• WHAT TO WORK ON
From the listing below, output only the lines starting at the line that has "would prefer to" and ending at the line that has "Or, any of a variety of reasons.", exactly as they appear, ends included.
= = = = =
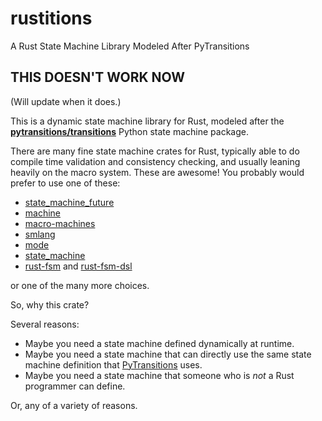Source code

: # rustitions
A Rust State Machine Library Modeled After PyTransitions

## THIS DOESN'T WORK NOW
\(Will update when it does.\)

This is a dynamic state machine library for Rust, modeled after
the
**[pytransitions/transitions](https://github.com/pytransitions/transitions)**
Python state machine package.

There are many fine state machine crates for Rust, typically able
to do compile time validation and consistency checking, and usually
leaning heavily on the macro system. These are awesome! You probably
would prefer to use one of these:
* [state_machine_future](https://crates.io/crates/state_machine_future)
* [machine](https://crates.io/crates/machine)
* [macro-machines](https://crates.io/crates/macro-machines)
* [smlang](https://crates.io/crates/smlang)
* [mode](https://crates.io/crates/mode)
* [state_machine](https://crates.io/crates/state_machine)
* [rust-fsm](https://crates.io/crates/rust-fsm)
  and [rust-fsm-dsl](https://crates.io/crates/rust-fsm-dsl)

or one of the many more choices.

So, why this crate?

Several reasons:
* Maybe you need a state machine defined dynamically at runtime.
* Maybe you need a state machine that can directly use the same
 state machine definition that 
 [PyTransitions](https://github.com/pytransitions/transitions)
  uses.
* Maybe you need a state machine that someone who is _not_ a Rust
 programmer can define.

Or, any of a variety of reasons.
= = = = =
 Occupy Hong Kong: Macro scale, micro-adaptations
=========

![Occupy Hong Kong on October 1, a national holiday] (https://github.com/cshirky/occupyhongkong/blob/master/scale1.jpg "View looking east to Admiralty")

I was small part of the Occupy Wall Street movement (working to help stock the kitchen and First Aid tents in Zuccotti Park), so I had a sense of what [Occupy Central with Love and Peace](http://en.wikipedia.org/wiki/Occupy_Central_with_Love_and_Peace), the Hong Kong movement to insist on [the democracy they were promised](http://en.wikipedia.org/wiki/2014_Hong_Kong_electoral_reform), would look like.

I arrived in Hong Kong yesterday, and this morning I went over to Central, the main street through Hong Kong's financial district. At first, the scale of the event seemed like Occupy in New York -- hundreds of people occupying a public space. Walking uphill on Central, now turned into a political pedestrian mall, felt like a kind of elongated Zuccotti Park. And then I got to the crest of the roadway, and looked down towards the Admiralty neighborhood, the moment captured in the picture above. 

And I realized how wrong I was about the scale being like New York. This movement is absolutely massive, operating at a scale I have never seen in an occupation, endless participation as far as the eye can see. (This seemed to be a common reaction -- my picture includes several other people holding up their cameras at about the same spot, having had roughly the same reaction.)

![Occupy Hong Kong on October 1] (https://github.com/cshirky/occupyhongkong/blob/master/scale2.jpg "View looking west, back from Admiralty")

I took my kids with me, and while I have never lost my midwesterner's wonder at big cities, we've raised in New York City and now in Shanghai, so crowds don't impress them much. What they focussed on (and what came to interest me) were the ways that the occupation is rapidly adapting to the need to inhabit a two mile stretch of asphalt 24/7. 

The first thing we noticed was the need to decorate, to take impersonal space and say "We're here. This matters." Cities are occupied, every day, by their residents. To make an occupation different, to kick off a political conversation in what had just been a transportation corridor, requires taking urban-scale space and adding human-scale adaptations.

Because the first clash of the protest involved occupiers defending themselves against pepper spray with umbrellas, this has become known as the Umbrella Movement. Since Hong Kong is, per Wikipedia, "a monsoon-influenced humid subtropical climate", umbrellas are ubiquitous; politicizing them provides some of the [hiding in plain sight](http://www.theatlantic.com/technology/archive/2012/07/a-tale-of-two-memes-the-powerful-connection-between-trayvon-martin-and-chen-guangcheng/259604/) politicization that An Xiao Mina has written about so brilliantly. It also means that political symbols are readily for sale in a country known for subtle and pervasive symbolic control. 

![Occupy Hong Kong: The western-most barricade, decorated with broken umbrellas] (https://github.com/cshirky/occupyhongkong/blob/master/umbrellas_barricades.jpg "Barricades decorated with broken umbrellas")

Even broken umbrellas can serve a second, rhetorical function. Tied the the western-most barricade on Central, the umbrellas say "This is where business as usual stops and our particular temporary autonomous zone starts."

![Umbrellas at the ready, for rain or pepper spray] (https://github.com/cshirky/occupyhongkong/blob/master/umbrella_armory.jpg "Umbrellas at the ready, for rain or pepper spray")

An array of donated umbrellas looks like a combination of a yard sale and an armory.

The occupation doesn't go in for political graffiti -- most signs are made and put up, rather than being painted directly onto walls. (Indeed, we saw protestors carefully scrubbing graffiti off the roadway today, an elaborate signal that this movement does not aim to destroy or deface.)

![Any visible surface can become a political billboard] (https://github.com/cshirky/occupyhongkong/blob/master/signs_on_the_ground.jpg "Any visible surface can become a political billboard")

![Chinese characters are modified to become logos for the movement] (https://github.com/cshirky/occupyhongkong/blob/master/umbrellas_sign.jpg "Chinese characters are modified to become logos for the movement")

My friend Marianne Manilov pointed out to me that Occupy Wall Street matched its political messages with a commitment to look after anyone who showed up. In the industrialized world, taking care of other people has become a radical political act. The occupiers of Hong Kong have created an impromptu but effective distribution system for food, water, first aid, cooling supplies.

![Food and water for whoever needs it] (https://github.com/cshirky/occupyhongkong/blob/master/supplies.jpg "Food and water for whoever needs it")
= = = = =
• SOLUTION
would prefer to use one of these:
* [state_machine_future](https://crates.io/crates/state_machine_future)
* [machine](https://crates.io/crates/machine)
* [macro-machines](https://crates.io/crates/macro-machines)
* [smlang](https://crates.io/crates/smlang)
* [mode](https://crates.io/crates/mode)
* [state_machine](https://crates.io/crates/state_machine)
* [rust-fsm](https://crates.io/crates/rust-fsm)
  and [rust-fsm-dsl](https://crates.io/crates/rust-fsm-dsl)

or one of the many more choices.

So, why this crate?

Several reasons:
* Maybe you need a state machine defined dynamically at runtime.
* Maybe you need a state machine that can directly use the same
 state machine definition that 
 [PyTransitions](https://github.com/pytransitions/transitions)
  uses.
* Maybe you need a state machine that someone who is _not_ a Rust
 programmer can define.

Or, any of a variety of reasons.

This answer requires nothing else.